Baglioni, likewise, thinks of Beatrice only as an accessory of Rappaccini. Although Baglioni admits that he never met Beatrice, he relies on rumours to characterize her for Giovanni, saying that she is beautiful and that she learned enough of Rappaccini's sinister science and might occupy one of the professor's chair at the university. This may seem like a complementary description of Beatrice's beauty and accomplishments, but Baglioni means that the description is ominous - after all, women have not become professors, so Baglioni is implying that something is wrong with her, just as something is wrong with her, father. Furthermore, as Beatrice is the subject of one of her father's experiments, Baglioni realizes that by manipulating Beatrice's body (to try to rid her of the poison), he can defend his own interests: he wants to ruin his professional rival Rappaccini. Therefore, Baglioni presents an antidote to Beatrice, which he instructs Giovanni to give to her without worrying whether it could be dangerous. This doctor's disrespect for Beatrice's health leads to her death, which is a success for Baglioni in terms of ruining Rappaccini's experience. Here, too, Beatrice's life is just a prop.

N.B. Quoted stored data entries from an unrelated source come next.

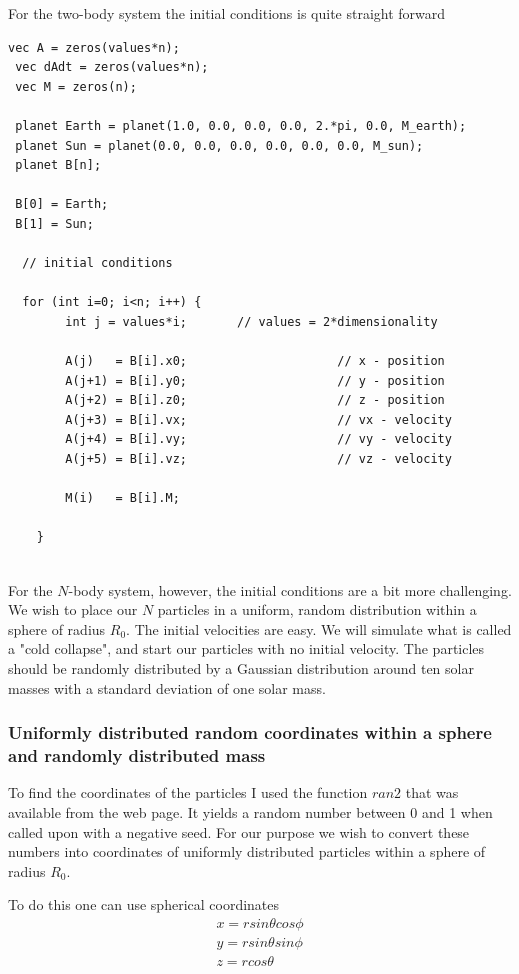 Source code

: \documentclass[a4paper,12pt, english]{article}
\begin{document}
For the two-body system the initial conditions is quite straight forward

 \begin{lstlisting}[title={Initial conditions two-body system}]
 vec A = zeros(values*n);
 vec dAdt = zeros(values*n);
 vec M = zeros(n);

 planet Earth = planet(1.0, 0.0, 0.0, 0.0, 2.*pi, 0.0, M_earth);
 planet Sun = planet(0.0, 0.0, 0.0, 0.0, 0.0, 0.0, M_sun);
 planet B[n];

 B[0] = Earth;
 B[1] = Sun;

  // initial conditions

  for (int i=0; i<n; i++) {
        int j = values*i;		// values = 2*dimensionality
       
        A(j)   = B[i].x0;                     // x - position
        A(j+1) = B[i].y0;                     // y - position
        A(j+2) = B[i].z0;                     // z - position
        A(j+3) = B[i].vx;                     // vx - velocity
        A(j+4) = B[i].vy;                     // vy - velocity
        A(j+5) = B[i].vz;                     // vz - velocity

        M(i)   = B[i].M;
        
    }
 
 \end{lstlisting}
 
 
For the $N$-body system, however, the initial conditions are a bit more challenging. We wish to place our $N$ particles in a uniform, random distribution within a sphere of radius $R_0$. The initial velocities are easy. We will simulate what is called a "cold collapse", and start our particles with no initial velocity. The particles should be randomly distributed by a Gaussian distribution around ten solar masses with a standard deviation of one solar mass.  


\subsubsection*{Uniformly distributed random coordinates within a sphere and randomly distributed mass}

To find the coordinates of the particles I used the function $ran2$ that was available from the web page. It yields a random number between 0 and 1 when called upon with a negative seed. For our purpose we wish to convert these numbers into coordinates of uniformly distributed particles within a sphere of radius $R_0$. 

To do this one can use spherical coordinates
\begin{align}
x = r sin \theta cos \phi \\
y = r sin \theta sin \phi \\
z = r cos \theta
\end{align}
\end{document}
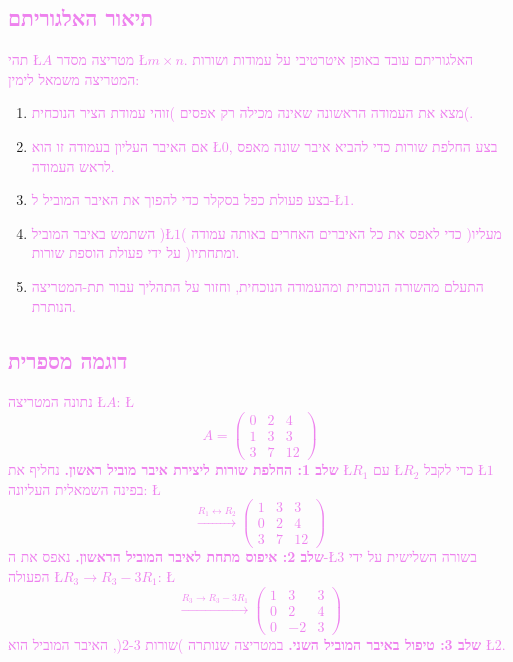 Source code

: \documentclass[english,hebrew]{article}
\begin{document}
\subsection*{\textcolor{violet}{תיאור האלגוריתם}}

\textcolor{violet}{תהי \L{$A$} מטריצה מסדר \L{$m\times n$}. האלגוריתם
עובד באופן איטרטיבי על עמודות ושורות המטריצה משמאל לימין: }
\begin{enumerate}
\item \textcolor{violet}{מצא את העמודה הראשונה שאינה מכילה רק אפסים )זוהי
עמודת הציר הנוכחית(. }
\item \textcolor{violet}{אם האיבר העליון בעמודה זו הוא \L{$0$}, בצע החלפת
שורות כדי להביא איבר שונה מאפס לראש העמודה. }
\item \textcolor{violet}{בצע פעולת כפל בסקלר כדי להפוך את האיבר המוביל ל-\L{$1$}. }
\item \textcolor{violet}{השתמש באיבר המוביל )\L{$1$}( כדי לאפס את כל האיברים
האחרים באותה עמודה )מעליו ומתחתיו( על ידי פעולת הוספת שורות. }
\item \textcolor{violet}{התעלם מהשורה הנוכחית ומהעמודה הנוכחית, וחזור על
התהליך עבור תת-המטריצה הנותרת. }
\end{enumerate}

\subsection*{\textcolor{violet}{דוגמה מספרית}}

\textcolor{violet}{נתונה המטריצה \L{$A$}: \L{%
\[
A=\begin{pmatrix}0 & 2 & 4\\
1 & 3 & 3\\
3 & 7 & 12
\end{pmatrix}
\]
}%
}\textbf{\textcolor{violet}{שלב 1: החלפת שורות ליצירת איבר מוביל ראשון.}}\textcolor{violet}{{}
נחליף את \L{$R_{1}$} עם \L{$R_{2}$} כדי לקבל \L{$1$} בפינה השמאלית
העליונה: \L{%
\[
\xrightarrow{R_{1}\leftrightarrow R_{2}}\begin{pmatrix}1 & 3 & 3\\
0 & 2 & 4\\
3 & 7 & 12
\end{pmatrix}
\]
}%
}\textbf{\textcolor{violet}{שלב 2: איפוס מתחת לאיבר המוביל הראשון.}}\textcolor{violet}{{}
נאפס את ה-\L{$3$} בשורה השלישית על ידי הפעולה \L{$R_{3}\to R_{3}-3R_{1}$}:
\L{%
\[
\xrightarrow{R_{3}\to R_{3}-3R_{1}}\begin{pmatrix}1 & 3 & 3\\
0 & 2 & 4\\
0 & -2 & 3
\end{pmatrix}
\]
}%
}\textbf{\textcolor{violet}{שלב 3: טיפול באיבר המוביל השני.}}\textcolor{violet}{{}
במטריצה שנותרה )שורות 2-3(, האיבר המוביל הוא \L{$2$}.}
\end{document}
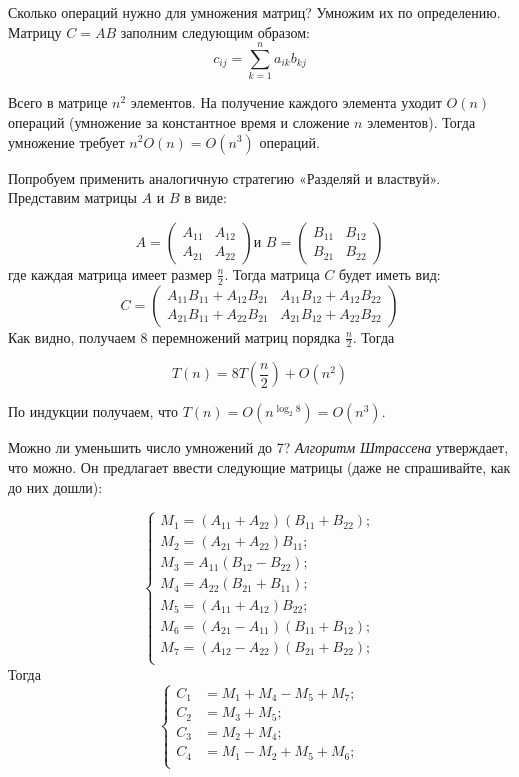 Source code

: \documentclass[a4paper, 12pt]{article}
\begin{document}
Сколько операций нужно для умножения матриц? Умножим их по определению. Матрицу
$C = AB$ заполним следующим образом:
\[c_{ij} = \sum\limits_{k = 1}^{n} a_{ik}b_{kj}\]

Всего в матрице $n^2$ элементов. На получение каждого элемента уходит $O(n)$ операций (умножение за константное время и сложение $n$ элементов). Тогда умножение требует $n^2O(n) = O(n^3)$
операций.

Попробуем применить аналогичную стратегию «Разделяй и властвуй». Представим
матрицы $A$ и $B$ в виде:

\[A = \begin{pmatrix}
A_{11} & A_{12}\\
A_{21} & A_{22}
\end{pmatrix}
\text{и } 
B = \begin{pmatrix}
B_{11} & B_{12}\\
B_{21} & B_{22}
\end{pmatrix}\]
где каждая матрица имеет размер $\frac{n}{2}$. Тогда матрица $C$ будет иметь вид:
\[C = \begin{pmatrix}
A_{11}B_{11}+A_{12}B_{21} & A_{11}B_{12}+A_{12}B_{22}\\
A_{21}B_{11}+A_{22}B_{21} & A_{21}B_{12}+A_{22}B_{22}
\end{pmatrix}\]
 Как видно, получаем 8 перемножений матриц порядка $\frac{n}{2}$. Тогда

\[T(n) = 8T\left( \frac{n}{2} \right) + O(n^2)\]

По индукции получаем, что $T(n) = O\left(n^{\log_{2} 8}\right) = O(n^{3})$.

Можно ли уменьшить число умножений до 7? \emph{Алгоритм Штрассена} утверждает,
что можно. Он предлагает ввести следующие матрицы (даже не спрашивайте, как до них дошли):

\[\begin{cases}
    M_1 = (A_{11} + A_{22})(B_{11} + B_{22}); \\
    M_2 = (A_{21} + A_{22})B_{11}; \\
    M_3 = A_{11}(B_{12} - B_{22}); \\
    M_4 = A_{22}(B_{21} + B_{11}); \\
    M_5 = (A_{11} + A_{12})B_{22}; \\
    M_6 = (A_{21} - A_{11})(B_{11} + B_{12}); \\
    M_7 = (A_{12} - A_{22})(B_{21} + B_{22}); \\
\end{cases}\]
Тогда
\[\begin{cases}
    C_1 &= M_1+M_4-M_5+M_7; \\
    C_2 &= M_3+M_5; \\
    C_3 &= M_2+M_4; \\
    C_4 &= M_1-M_2+M_5+M_6; \\
\end{cases}\]
\end{document}
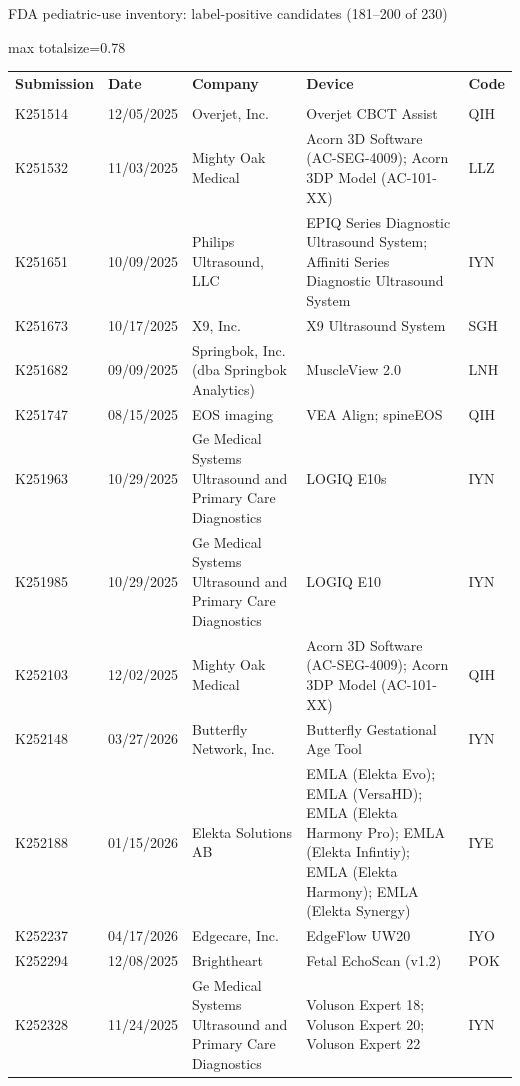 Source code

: \documentclass[aspectratio=169]{beamer}
\renewcommand{\arraystretch}{1.08}
\begin{document}
\begin{frame}[category=FDA appendix]{FDA pediatric-use inventory: label-positive candidates (181--200 of 230)}
\begin{adjustbox}{max totalsize={\textwidth}{0.78\textheight}}
\renewcommand{\arraystretch}{1.2}
\begin{tabular}{|p{}|p{}|p{}|p{}|p{}|}
\hline \textbf{Submission} & \textbf{Date} & \textbf{Company} & \textbf{Device} & \textbf{Code} \\\\ \hline
K251514 & 12/05/2025 & Overjet, Inc. & Overjet CBCT Assist & QIH \\ \hline
K251532 & 11/03/2025 & Mighty Oak Medical & Acorn 3D Software (AC-SEG-4009); Acorn 3DP Model (AC-101-XX) & LLZ \\ \hline
K251651 & 10/09/2025 & Philips Ultrasound, LLC & EPIQ Series Diagnostic Ultrasound System; Affiniti Series Diagnostic Ultrasound System & IYN \\ \hline
K251673 & 10/17/2025 & X9, Inc. & X9 Ultrasound System & SGH \\ \hline
K251682 & 09/09/2025 & Springbok, Inc. (dba Springbok Analytics) & MuscleView 2.0 & LNH \\ \hline
K251747 & 08/15/2025 & EOS imaging & VEA Align; spineEOS & QIH \\ \hline
K251963 & 10/29/2025 & Ge Medical Systems Ultrasound and Primary Care Diagnostics & LOGIQ E10s & IYN \\ \hline
K251985 & 10/29/2025 & Ge Medical Systems Ultrasound and Primary Care Diagnostics & LOGIQ E10 & IYN \\ \hline
K252103 & 12/02/2025 & Mighty Oak Medical & Acorn 3D Software (AC-SEG-4009); Acorn 3DP Model (AC-101-XX) & QIH \\ \hline
K252148 & 03/27/2026 & Butterfly Network, Inc. & Butterfly Gestational Age Tool & IYN \\ \hline
K252188 & 01/15/2026 & Elekta Solutions AB & EMLA (Elekta Evo); EMLA (VersaHD); EMLA (Elekta Harmony Pro); EMLA (Elekta Infintiy); EMLA (Elekta Harmony); EMLA (Elekta Synergy) & IYE \\ \hline
K252237 & 04/17/2026 & Edgecare, Inc. & EdgeFlow UW20 & IYO \\ \hline
K252294 & 12/08/2025 & Brightheart & Fetal EchoScan (v1.2) & POK \\ \hline
K252328 & 11/24/2025 & Ge Medical Systems Ultrasound and Primary Care Diagnostics & Voluson Expert 18; Voluson Expert 20; Voluson Expert 22 & IYN \\ \hline

\end{tabular}
\end{adjustbox}
\end{frame}
\end{document}
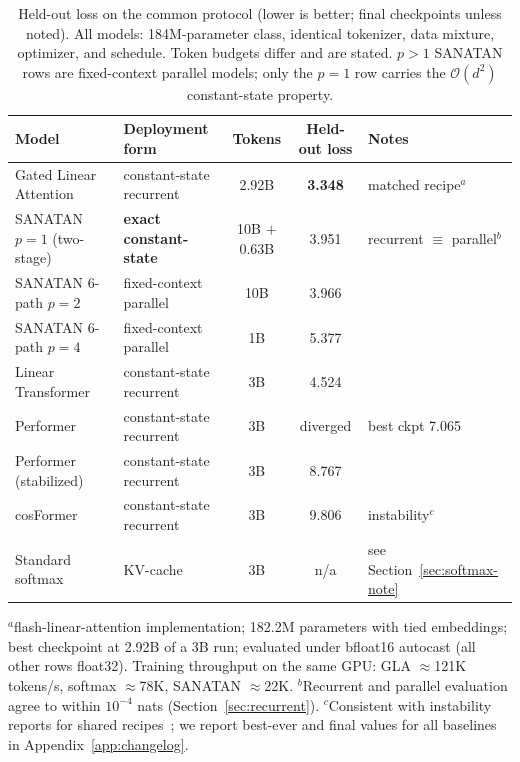 \documentclass{article}
\newcommand{\cO}{\mathcal{O}}
\begin{document}
\begin{table}[t]
\centering
\caption{Held-out loss on the common protocol (lower is better; final checkpoints unless noted). All models: 184M-parameter class, identical tokenizer, data mixture, optimizer, and schedule. Token budgets differ and are stated. $p{>}1$ SANATAN rows are fixed-context parallel models; only the $p{=}1$ row carries the $\cO(d^2)$ constant-state property.}
\label{tab:results}
\small
\setlength{\tabcolsep}{3.5pt}
\begin{tabular}{llccl}
\toprule
Model & Deployment form & Tokens & Held-out loss & Notes \\
\midrule
Gated Linear Attention~\cite{yang2024gla} & constant-state recurrent & 2.92B & \textbf{3.348} & matched recipe$^{a}$ \\
\midrule
SANATAN $p{=}1$ (two-stage) & \textbf{exact constant-state} & 10B $+$ 0.63B & 3.951 & recurrent $\equiv$ parallel$^{b}$ \\
SANATAN 6-path $p{=}2$ & fixed-context parallel & 10B & 3.966 & \\
SANATAN 6-path $p{=}4$ & fixed-context parallel & 1B & 5.377 & \\
\midrule
Linear Transformer~\cite{katharopoulos2020transformers} & constant-state recurrent & 3B & 4.524 & \\
Performer~\cite{choromanski2021rethinking} & constant-state recurrent & 3B & diverged & best ckpt 7.065 \\
Performer (stabilized) & constant-state recurrent & 3B & 8.767 & \\
cosFormer~\cite{qin2022cosformer} & constant-state recurrent & 3B & 9.806 & instability$^{c}$ \\
\midrule
Standard softmax & KV-cache & 3B & n/a & see Section~\ref{sec:softmax-note} \\
\bottomrule
\end{tabular}

\vspace{2pt}
{\footnotesize
$^{a}$flash-linear-attention implementation; 182.2M parameters with tied embeddings; best checkpoint at 2.92B of a 3B run; evaluated under bfloat16 autocast (all other rows float32). Training throughput on the same GPU: GLA $\approx$121K tokens/s, softmax $\approx$78K, SANATAN $\approx$22K.
$^{b}$Recurrent and parallel evaluation agree to within $10^{-4}$ nats (Section~\ref{sec:recurrent}).
$^{c}$Consistent with instability reports for shared recipes~\cite{qin2022cosformer}; we report best-ever and final values for all baselines in Appendix~\ref{app:changelog}.}
\end{table}
\end{document}
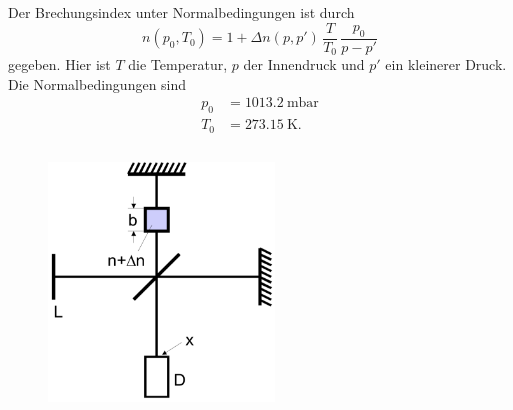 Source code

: \noindent Der Brechungsindex unter Normalbedingungen ist durch
\begin{equation}
    n(p_0, T_0) = 1 + \Delta n(p,p') \, \frac{T}{T_0} \, \frac{p_0}{p - p'}
    \label{eqn:n}
\end{equation}
gegeben. Hier ist $T$ die Temperatur, $p$ der Innendruck und $p'$ ein kleinerer Druck.
Die Normalbedingungen sind
\begin{align*}
    p_0 &= \SI{1013.2}{\milli\bar} \\
    T_0 &= \SI{273.15}{\kelvin}.
\end{align*}

\begin{figure}
    \centering
    \includegraphics[width=6cm, height=7cm]{build/michelson2.png}
    \caption{}
    \label{fig:michelson2}
\end{figure}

Giovanni's treatment of Beatrice is more complicated, as he is genuinely interested in who she is as a person, but nevertheless never comes to understand her, although she is direct about her nature. Sometimes Giovanni seems to see that Beatrice is a wonderful person who is too innocent and naive to deceive someone, but for most of the story, Giovanni struggles with doubt, wondering if she is secretly bad. These doubts are stimulated by Baglioni's sexist description of Beatrice as a fatal femme, a weapon that Rappaccini built to ruin Giovanni's life. Ultimately, Giovanni disregards his personal experience with Beatrice and gives in to her suspicions, cruelly accusing her of evil and breaking his heart.